Much of the collection was elegant — quite — and his ongoing experiment with volumes felt more targeted and precise than previous seasons. Tailored suit jackets carried sharp and angular shoulders, many of them cut from two fabrics — one on the right and the other on the left. All black, in one case, nylon on one side and cotton on the other; or mismatched plaids.
Detached puffer jacket hoods, with baseball-cap bills, became a new fashionable form of headgear, worn by both genders — the silhouette falling somewhere between an aviator cap and a diving helmet, extending to the shoulders at times, like a footballer’s shoulder pads.

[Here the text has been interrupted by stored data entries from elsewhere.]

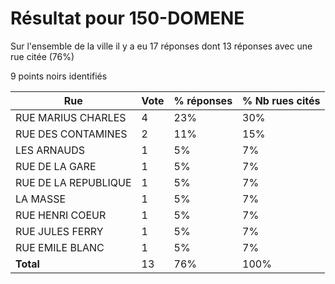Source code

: # Résultat pour 150-DOMENE

Sur l'ensemble de la ville il y a eu 17 réponses dont 13 réponses avec une rue citée (76%)

9 points noirs identifiés

| Rue | Vote | % réponses | % Nb rues cités|
|-----|------|------------|----------------|
| RUE MARIUS CHARLES | 4 | 23% | 30%|
| RUE DES CONTAMINES | 2 | 11% | 15%|
| LES ARNAUDS | 1 | 5% | 7%|
| RUE DE LA GARE | 1 | 5% | 7%|
| RUE DE LA REPUBLIQUE | 1 | 5% | 7%|
| LA MASSE | 1 | 5% | 7%|
| RUE HENRI COEUR | 1 | 5% | 7%|
| RUE JULES FERRY | 1 | 5% | 7%|
| RUE EMILE BLANC | 1 | 5% | 7%|
| **Total** | 13 | 76% | 100%|
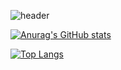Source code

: ![header](https://capsule-render.vercel.app/api?type=transparent&color=FFC107&height=100&section=header&text=KTHYEONG'S&fontColor=FFC107&fontSize=70&desc=GitHub&descAlignY=90&descAlign=66)

[![Anurag's GitHub stats](https://github-readme-stats.vercel.app/api?username=KTHYEONG&theme=great-gatsby)](https://github.com/anuraghazra/github-readme-stats)



[![Top Langs](https://github-readme-stats.vercel.app/api/top-langs/?username=KTHYEONG&hide=shaderLab,HLSL&layout=compact)](https://github.com/anuraghazra/github-readme-stats)
<!--
**KTHYEONG/KTHYEONG** is a ✨ _special_ ✨ repository because its `README.md` (this file) appears on your GitHub profile.

Here are some ideas to get you started:

- 🔭 I’m currently working on ...
- 🌱 I’m currently learning ...
- 👯 I’m looking to collaborate on ...
- 🤔 I’m looking for help with ...
- 💬 Ask me about ...
- 📫 How to reach me: ...
- 😄 Pronouns: ...
- ⚡ Fun fact: ...
-->
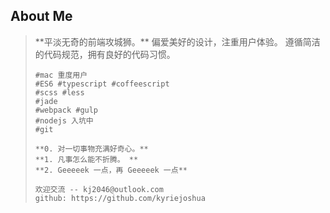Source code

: ##	About Me

<blockquote>
	**平淡无奇的前端攻城狮。**
	偏爱美好的设计，注重用户体验。
	遵循简洁的代码规范，拥有良好的代码习惯。

	#mac 重度用户
	#ES6 #typescript #coffeescript
	#scss #less
	#jade
	#webpack #gulp
	#nodejs 入坑中
	#git

	**0. 对一切事物充满好奇心。**
	**1. 凡事怎么能不折腾。 **
	**2. Geeeeek 一点，再 Geeeeek 一点**

	欢迎交流 -- kj2046@outlook.com
	github: https://github.com/kyriejoshua

</blockquote>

“You can wear it alone, like a headset and actually attach it back to the puffer jacket,” noted the designer, backstage before the show.
Fringes added a soft and cozy touch to the collection that was appealing, bringing movement to the bottom of a long, black coat.
“It’s about putting the elegance and the classic there, and adding it on to the sports,” was his description, through an interpreter. With this synthesis in mind, he churned out some handsome looks.